** Requirement **
Reproduce, exactly and in full, the records that follow, minus any pictures.

=====

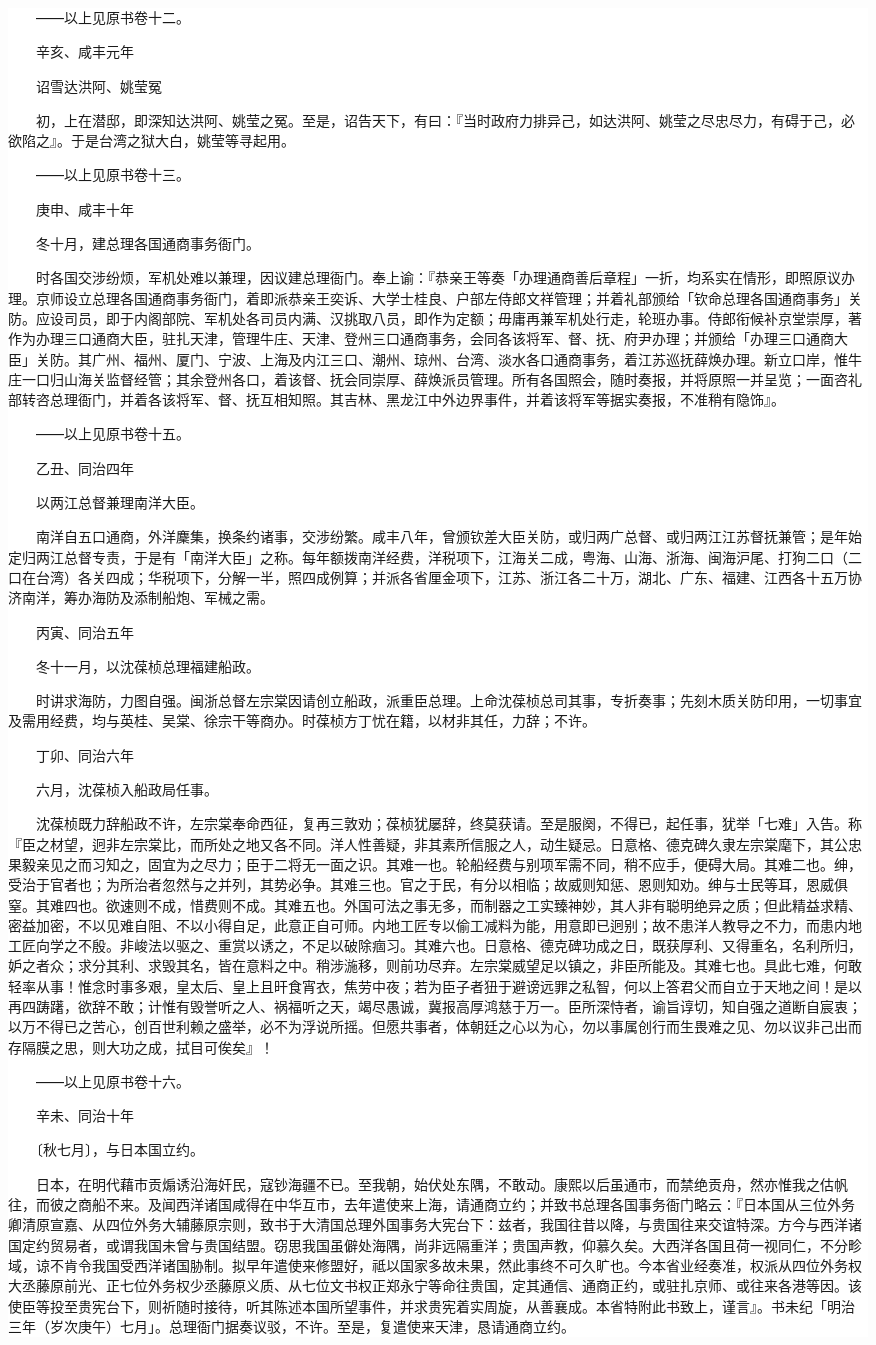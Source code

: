　　——以上见原书卷十二。

　　辛亥、咸丰元年

　　诏雪达洪阿、姚莹冤

　　初，上在潜邸，即深知达洪阿、姚莹之冤。至是，诏告天下，有曰：『当时政府力排异己，如达洪阿、姚莹之尽忠尽力，有碍于己，必欲陷之』。于是台湾之狱大白，姚莹等寻起用。

　　——以上见原书卷十三。

　　庚申、咸丰十年

　　冬十月，建总理各国通商事务衙门。

　　时各国交涉纷烦，军机处难以兼理，因议建总理衙门。奉上谕：『恭亲王等奏「办理通商善后章程」一折，均系实在情形，即照原议办理。京师设立总理各国通商事务衙门，着即派恭亲王奕诉、大学士桂良、户部左侍郎文祥管理；并着礼部颁给「钦命总理各国通商事务」关防。应设司员，即于内阁部院、军机处各司员内满、汉挑取八员，即作为定额；毋庸再兼军机处行走，轮班办事。侍郎衔候补京堂崇厚，著作为办理三口通商大臣，驻扎天津，管理牛庄、天津、登州三口通商事务，会同各该将军、督、抚、府尹办理；并颁给「办理三口通商大臣」关防。其广州、福州、厦门、宁波、上海及内江三口、潮州、琼州、台湾、淡水各口通商事务，着江苏巡抚薛焕办理。新立口岸，惟牛庄一口归山海关监督经管；其余登州各口，着该督、抚会同崇厚、薛焕派员管理。所有各国照会，随时奏报，并将原照一并呈览；一面咨礼部转咨总理衙门，并着各该将军、督、抚互相知照。其吉林、黑龙江中外边界事件，并着该将军等据实奏报，不准稍有隐饰』。

　　——以上见原书卷十五。

　　乙丑、同治四年

　　以两江总督兼理南洋大臣。

　　南洋自五口通商，外洋麇集，换条约诸事，交涉纷繁。咸丰八年，曾颁钦差大臣关防，或归两广总督、或归两江江苏督抚兼管；是年始定归两江总督专责，于是有「南洋大臣」之称。每年额拨南洋经费，洋税项下，江海关二成，粤海、山海、浙海、闽海沪尾、打狗二口（二口在台湾）各关四成；华税项下，分解一半，照四成例算；并派各省厘金项下，江苏、浙江各二十万，湖北、广东、福建、江西各十五万协济南洋，筹办海防及添制船炮、军械之需。

　　丙寅、同治五年

　　冬十一月，以沈葆桢总理福建船政。

　　时讲求海防，力图自强。闽浙总督左宗棠因请创立船政，派重臣总理。上命沈葆桢总司其事，专折奏事；先刻木质关防印用，一切事宜及需用经费，均与英桂、吴棠、徐宗干等商办。时葆桢方丁忧在籍，以材非其任，力辞；不许。

　　丁卯、同治六年

　　六月，沈葆桢入船政局任事。

　　沈葆桢既力辞船政不许，左宗棠奉命西征，复再三敦劝；葆桢犹屡辞，终莫获请。至是服阕，不得已，起任事，犹举「七难」入告。称『臣之材望，迥非左宗棠比，而所处之地又各不同。洋人性善疑，非其素所信服之人，动生疑忌。日意格、德克碑久隶左宗棠麾下，其公忠果毅亲见之而习知之，固宜为之尽力；臣于二将无一面之识。其难一也。轮船经费与别项军需不同，稍不应手，便碍大局。其难二也。绅，受治于官者也；为所治者忽然与之并列，其势必争。其难三也。官之于民，有分以相临；故威则知惩、恩则知劝。绅与士民等耳，恩威俱窒。其难四也。欲速则不成，惜费则不成。其难五也。外国可法之事无多，而制器之工实臻神妙，其人非有聪明绝异之质；但此精益求精、密益加密，不以见难自阻、不以小得自足，此意正自可师。内地工匠专以偷工减料为能，用意即已迥别；故不患洋人教导之不力，而患内地工匠向学之不殷。非峻法以驱之、重赏以诱之，不足以破除痼习。其难六也。日意格、德克碑功成之日，既获厚利、又得重名，名利所归，妒之者众；求分其利、求毁其名，皆在意料之中。稍涉湤移，则前功尽弃。左宗棠威望足以镇之，非臣所能及。其难七也。具此七难，何敢轻率从事！惟念时事多艰，皇太后、皇上且旰食宵衣，焦劳中夜；若为臣子者狃于避谤远罪之私智，何以上答君父而自立于天地之间！是以再四踌躇，欲辞不敢；计惟有毁誉听之人、祸福听之天，竭尽愚诚，冀报高厚鸿慈于万一。臣所深恃者，谕旨谆切，知自强之道断自宸衷；以万不得已之苦心，创百世利赖之盛举，必不为浮说所摇。但愿共事者，体朝廷之心以为心，勿以事属创行而生畏难之见、勿以议非己出而存隔膜之思，则大功之成，拭目可俟矣』！

　　——以上见原书卷十六。

　　辛未、同治十年

　　〔秋七月〕，与日本国立约。

　　日本，在明代藉市贡煽诱沿海奸民，寇钞海疆不已。至我朝，始伏处东隅，不敢动。康熙以后虽通市，而禁绝贡舟，然亦惟我之估帆往，而彼之商船不来。及闻西洋诸国咸得在中华互市，去年遣使来上海，请通商立约；并致书总理各国事务衙门略云：『日本国从三位外务卿清原宣嘉、从四位外务大辅藤原宗则，致书于大清国总理外国事务大宪台下：兹者，我国往昔以降，与贵国往来交谊特深。方今与西洋诸国定约贸易者，或谓我国未曾与贵国结盟。窃思我国虽僻处海隅，尚非远隔重洋；贵国声教，仰慕久矣。大西洋各国且荷一视同仁，不分畛域，谅不肯令我国受西洋诸国胁制。拟早年遣使来修盟好，祗以国家多故未果，然此事终不可久旷也。今本省业经奏准，权派从四位外务权大丞藤原前光、正七位外务权少丞藤原义质、从七位文书权正郑永宁等命往贵国，定其通信、通商正约，或驻扎京师、或往来各港等因。该使臣等投至贵宪台下，则祈随时接待，听其陈述本国所望事件，并求贵宪着实周旋，从善襄成。本省特附此书致上，谨言』。书未纪「明治三年（岁次庚午）七月」。总理衙门据奏议驳，不许。至是，复遣使来天津，恳请通商立约。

=====

** Solved problem **
Source code

:　　——以上见原书卷十二。

　　辛亥、咸丰元年

　　诏雪达洪阿、姚莹冤

　　初，上在潜邸，即深知达洪阿、姚莹之冤。至是，诏告天下，有曰：『当时政府力排异己，如达洪阿、姚莹之尽忠尽力，有碍于己，必欲陷之』。于是台湾之狱大白，姚莹等寻起用。

　　——以上见原书卷十三。

　　庚申、咸丰十年

　　冬十月，建总理各国通商事务衙门。

　　时各国交涉纷烦，军机处难以兼理，因议建总理衙门。奉上谕：『恭亲王等奏「办理通商善后章程」一折，均系实在情形，即照原议办理。京师设立总理各国通商事务衙门，着即派恭亲王奕诉、大学士桂良、户部左侍郎文祥管理；并着礼部颁给「钦命总理各国通商事务」关防。应设司员，即于内阁部院、军机处各司员内满、汉挑取八员，即作为定额；毋庸再兼军机处行走，轮班办事。侍郎衔候补京堂崇厚，著作为办理三口通商大臣，驻扎天津，管理牛庄、天津、登州三口通商事务，会同各该将军、督、抚、府尹办理；并颁给「办理三口通商大臣」关防。其广州、福州、厦门、宁波、上海及内江三口、潮州、琼州、台湾、淡水各口通商事务，着江苏巡抚薛焕办理。新立口岸，惟牛庄一口归山海关监督经管；其余登州各口，着该督、抚会同崇厚、薛焕派员管理。所有各国照会，随时奏报，并将原照一并呈览；一面咨礼部转咨总理衙门，并着各该将军、督、抚互相知照。其吉林、黑龙江中外边界事件，并着该将军等据实奏报，不准稍有隐饰』。

　　——以上见原书卷十五。

　　乙丑、同治四年

　　以两江总督兼理南洋大臣。

　　南洋自五口通商，外洋麇集，换条约诸事，交涉纷繁。咸丰八年，曾颁钦差大臣关防，或归两广总督、或归两江江苏督抚兼管；是年始定归两江总督专责，于是有「南洋大臣」之称。每年额拨南洋经费，洋税项下，江海关二成，粤海、山海、浙海、闽海沪尾、打狗二口（二口在台湾）各关四成；华税项下，分解一半，照四成例算；并派各省厘金项下，江苏、浙江各二十万，湖北、广东、福建、江西各十五万协济南洋，筹办海防及添制船炮、军械之需。

　　丙寅、同治五年

　　冬十一月，以沈葆桢总理福建船政。

　　时讲求海防，力图自强。闽浙总督左宗棠因请创立船政，派重臣总理。上命沈葆桢总司其事，专折奏事；先刻木质关防印用，一切事宜及需用经费，均与英桂、吴棠、徐宗干等商办。时葆桢方丁忧在籍，以材非其任，力辞；不许。

　　丁卯、同治六年

　　六月，沈葆桢入船政局任事。

　　沈葆桢既力辞船政不许，左宗棠奉命西征，复再三敦劝；葆桢犹屡辞，终莫获请。至是服阕，不得已，起任事，犹举「七难」入告。称『臣之材望，迥非左宗棠比，而所处之地又各不同。洋人性善疑，非其素所信服之人，动生疑忌。日意格、德克碑久隶左宗棠麾下，其公忠果毅亲见之而习知之，固宜为之尽力；臣于二将无一面之识。其难一也。轮船经费与别项军需不同，稍不应手，便碍大局。其难二也。绅，受治于官者也；为所治者忽然与之并列，其势必争。其难三也。官之于民，有分以相临；故威则知惩、恩则知劝。绅与士民等耳，恩威俱窒。其难四也。欲速则不成，惜费则不成。其难五也。外国可法之事无多，而制器之工实臻神妙，其人非有聪明绝异之质；但此精益求精、密益加密，不以见难自阻、不以小得自足，此意正自可师。内地工匠专以偷工减料为能，用意即已迥别；故不患洋人教导之不力，而患内地工匠向学之不殷。非峻法以驱之、重赏以诱之，不足以破除痼习。其难六也。日意格、德克碑功成之日，既获厚利、又得重名，名利所归，妒之者众；求分其利、求毁其名，皆在意料之中。稍涉湤移，则前功尽弃。左宗棠威望足以镇之，非臣所能及。其难七也。具此七难，何敢轻率从事！惟念时事多艰，皇太后、皇上且旰食宵衣，焦劳中夜；若为臣子者狃于避谤远罪之私智，何以上答君父而自立于天地之间！是以再四踌躇，欲辞不敢；计惟有毁誉听之人、祸福听之天，竭尽愚诚，冀报高厚鸿慈于万一。臣所深恃者，谕旨谆切，知自强之道断自宸衷；以万不得已之苦心，创百世利赖之盛举，必不为浮说所摇。但愿共事者，体朝廷之心以为心，勿以事属创行而生畏难之见、勿以议非己出而存隔膜之思，则大功之成，拭目可俟矣』！

　　——以上见原书卷十六。

　　辛未、同治十年

　　〔秋七月〕，与日本国立约。

　　日本，在明代藉市贡煽诱沿海奸民，寇钞海疆不已。至我朝，始伏处东隅，不敢动。康熙以后虽通市，而禁绝贡舟，然亦惟我之估帆往，而彼之商船不来。及闻西洋诸国咸得在中华互市，去年遣使来上海，请通商立约；并致书总理各国事务衙门略云：『日本国从三位外务卿清原宣嘉、从四位外务大辅藤原宗则，致书于大清国总理外国事务大宪台下：兹者，我国往昔以降，与贵国往来交谊特深。方今与西洋诸国定约贸易者，或谓我国未曾与贵国结盟。窃思我国虽僻处海隅，尚非远隔重洋；贵国声教，仰慕久矣。大西洋各国且荷一视同仁，不分畛域，谅不肯令我国受西洋诸国胁制。拟早年遣使来修盟好，祗以国家多故未果，然此事终不可久旷也。今本省业经奏准，权派从四位外务权大丞藤原前光、正七位外务权少丞藤原义质、从七位文书权正郑永宁等命往贵国，定其通信、通商正约，或驻扎京师、或往来各港等因。该使臣等投至贵宪台下，则祈随时接待，听其陈述本国所望事件，并求贵宪着实周旋，从善襄成。本省特附此书致上，谨言』。书未纪「明治三年（岁次庚午）七月」。总理衙门据奏议驳，不许。至是，复遣使来天津，恳请通商立约。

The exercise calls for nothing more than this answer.